CBC with differential and platelet count (prior to each dose; more frequently during initial cycles), peripheral blood smears (periodically for hairy cells and to assess treatment response), liver function, serum uric acid, renal function (serum creatinine and/or creatinine clearance at baseline, and serum creatinine prior to each dose), bone marrow evaluation, signs/symptoms of pulmonary and CNS toxicity
Pregnancy Risk Factor
Adverse events were observed in animal reproduction studies. Women of childbearing potential should be advised to avoid becoming pregnant during treatment.
• Discuss specific use of drug and side effects with patient as it relates to treatment. (HCAHPS: During this hospital stay, were you given any medicine that you had not taken before? Before giving you any new medicine, how often did hospital staff tell you what the medicine was for? How often did hospital staff describe possible side effects in a way you could understand?)
• Patient may experience nausea, vomiting, headache, diarrhea, abdominal pain, lack of appetite, rhinorrhea, itching, mouth sores, muscle pain, joint pain, or sweating a lot. Have patient report immediately to prescriber signs of infection, signs of liver problems (dark urine, feeling tired, lack of appetite, nausea, abdominal pain, light-colored stools, vomiting, or yellow skin or eyes), signs of kidney problems (urinary retention, blood in urine, change in amount of urine passed, weight gain), signs of a severe pulmonary disorder (lung or breathing problems like trouble breathing, shortness of breath, or a cough that is new or worse), severe fatigue, seizures, severe weakness, numbness or tingling of feet or hands, angina, tachycardia, illogical thinking, depression, anxiety, severe dizziness, passing out, bruising, bleeding, loss of strength and energy, or swelling of arms of legs (HCAHPS).
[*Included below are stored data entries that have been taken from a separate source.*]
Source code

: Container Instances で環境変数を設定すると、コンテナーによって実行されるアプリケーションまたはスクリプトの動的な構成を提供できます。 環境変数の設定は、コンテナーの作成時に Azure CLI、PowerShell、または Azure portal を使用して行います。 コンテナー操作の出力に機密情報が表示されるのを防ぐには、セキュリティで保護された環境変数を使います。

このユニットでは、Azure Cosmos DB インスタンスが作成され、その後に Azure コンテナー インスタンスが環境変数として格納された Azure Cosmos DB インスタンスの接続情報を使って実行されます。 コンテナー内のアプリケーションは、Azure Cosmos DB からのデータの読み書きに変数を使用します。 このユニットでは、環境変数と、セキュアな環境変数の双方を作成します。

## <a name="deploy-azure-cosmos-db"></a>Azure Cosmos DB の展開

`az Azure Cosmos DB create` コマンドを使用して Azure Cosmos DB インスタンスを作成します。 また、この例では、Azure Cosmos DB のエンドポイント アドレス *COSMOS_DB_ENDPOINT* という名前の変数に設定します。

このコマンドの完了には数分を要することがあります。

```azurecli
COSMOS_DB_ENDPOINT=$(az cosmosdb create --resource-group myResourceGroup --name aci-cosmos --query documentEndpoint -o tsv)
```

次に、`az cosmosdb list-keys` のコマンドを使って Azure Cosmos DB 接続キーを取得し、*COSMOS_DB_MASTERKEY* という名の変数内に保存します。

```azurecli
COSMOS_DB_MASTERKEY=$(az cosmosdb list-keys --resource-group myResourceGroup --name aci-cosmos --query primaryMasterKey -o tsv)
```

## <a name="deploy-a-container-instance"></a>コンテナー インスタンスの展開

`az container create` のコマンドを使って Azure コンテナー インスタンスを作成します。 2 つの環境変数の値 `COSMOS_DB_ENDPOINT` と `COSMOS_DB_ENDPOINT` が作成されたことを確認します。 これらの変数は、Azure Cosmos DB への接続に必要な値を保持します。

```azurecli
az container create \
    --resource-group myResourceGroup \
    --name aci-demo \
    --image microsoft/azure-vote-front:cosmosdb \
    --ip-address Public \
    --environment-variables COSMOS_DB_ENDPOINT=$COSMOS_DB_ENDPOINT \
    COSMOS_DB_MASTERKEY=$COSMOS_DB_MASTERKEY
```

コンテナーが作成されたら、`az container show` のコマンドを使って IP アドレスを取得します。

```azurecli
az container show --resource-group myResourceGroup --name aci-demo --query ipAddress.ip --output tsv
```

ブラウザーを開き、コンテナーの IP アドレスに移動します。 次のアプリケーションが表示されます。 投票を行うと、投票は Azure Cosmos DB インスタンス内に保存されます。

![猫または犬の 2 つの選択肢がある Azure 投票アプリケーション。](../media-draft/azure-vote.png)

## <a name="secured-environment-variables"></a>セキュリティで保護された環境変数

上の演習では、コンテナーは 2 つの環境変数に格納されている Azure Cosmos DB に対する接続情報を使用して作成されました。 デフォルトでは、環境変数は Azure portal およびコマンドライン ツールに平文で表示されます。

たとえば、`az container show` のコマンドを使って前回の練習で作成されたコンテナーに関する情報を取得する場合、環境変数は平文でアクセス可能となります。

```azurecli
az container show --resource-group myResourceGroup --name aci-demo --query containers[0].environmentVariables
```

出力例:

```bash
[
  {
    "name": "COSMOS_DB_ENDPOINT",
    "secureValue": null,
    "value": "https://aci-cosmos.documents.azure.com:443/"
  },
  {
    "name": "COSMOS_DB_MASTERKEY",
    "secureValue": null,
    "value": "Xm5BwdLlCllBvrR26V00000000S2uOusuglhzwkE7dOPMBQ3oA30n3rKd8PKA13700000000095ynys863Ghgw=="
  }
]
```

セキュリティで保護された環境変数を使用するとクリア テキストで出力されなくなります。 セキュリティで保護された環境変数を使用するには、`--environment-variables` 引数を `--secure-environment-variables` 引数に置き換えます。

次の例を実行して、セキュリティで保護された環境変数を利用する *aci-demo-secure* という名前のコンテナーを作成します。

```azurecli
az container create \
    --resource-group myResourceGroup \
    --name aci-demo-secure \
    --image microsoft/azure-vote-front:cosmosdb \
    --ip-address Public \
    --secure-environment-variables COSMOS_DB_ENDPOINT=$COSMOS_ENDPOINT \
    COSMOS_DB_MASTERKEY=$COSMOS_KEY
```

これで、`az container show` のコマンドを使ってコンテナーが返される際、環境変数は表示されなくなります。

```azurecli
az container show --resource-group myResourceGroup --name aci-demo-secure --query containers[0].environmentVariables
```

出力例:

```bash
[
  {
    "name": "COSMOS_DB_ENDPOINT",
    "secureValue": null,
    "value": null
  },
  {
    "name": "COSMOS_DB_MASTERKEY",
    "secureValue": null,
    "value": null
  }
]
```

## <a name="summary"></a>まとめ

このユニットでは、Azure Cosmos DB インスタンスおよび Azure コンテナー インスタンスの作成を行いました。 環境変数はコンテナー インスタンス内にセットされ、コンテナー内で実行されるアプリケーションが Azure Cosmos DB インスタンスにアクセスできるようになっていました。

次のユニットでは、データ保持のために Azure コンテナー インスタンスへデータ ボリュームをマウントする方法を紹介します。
• Educate patient about signs of a significant reaction (eg, wheezing; chest tightness; fever; itching; bad cough; blue skin color; seizures; or swelling of face, lips, tongue, or throat). Note: This is not a comprehensive list of all side effects. Patient should consult prescriber for additional questions.
Intended Use and Disclaimer: Should not be printed and given to patients. This information is intended to serve as a concise initial reference for healthcare professionals to use when discussing medications with a patient. You must ultimately rely on your own discretion, experience and judgment in diagnosing, treating and advising patients.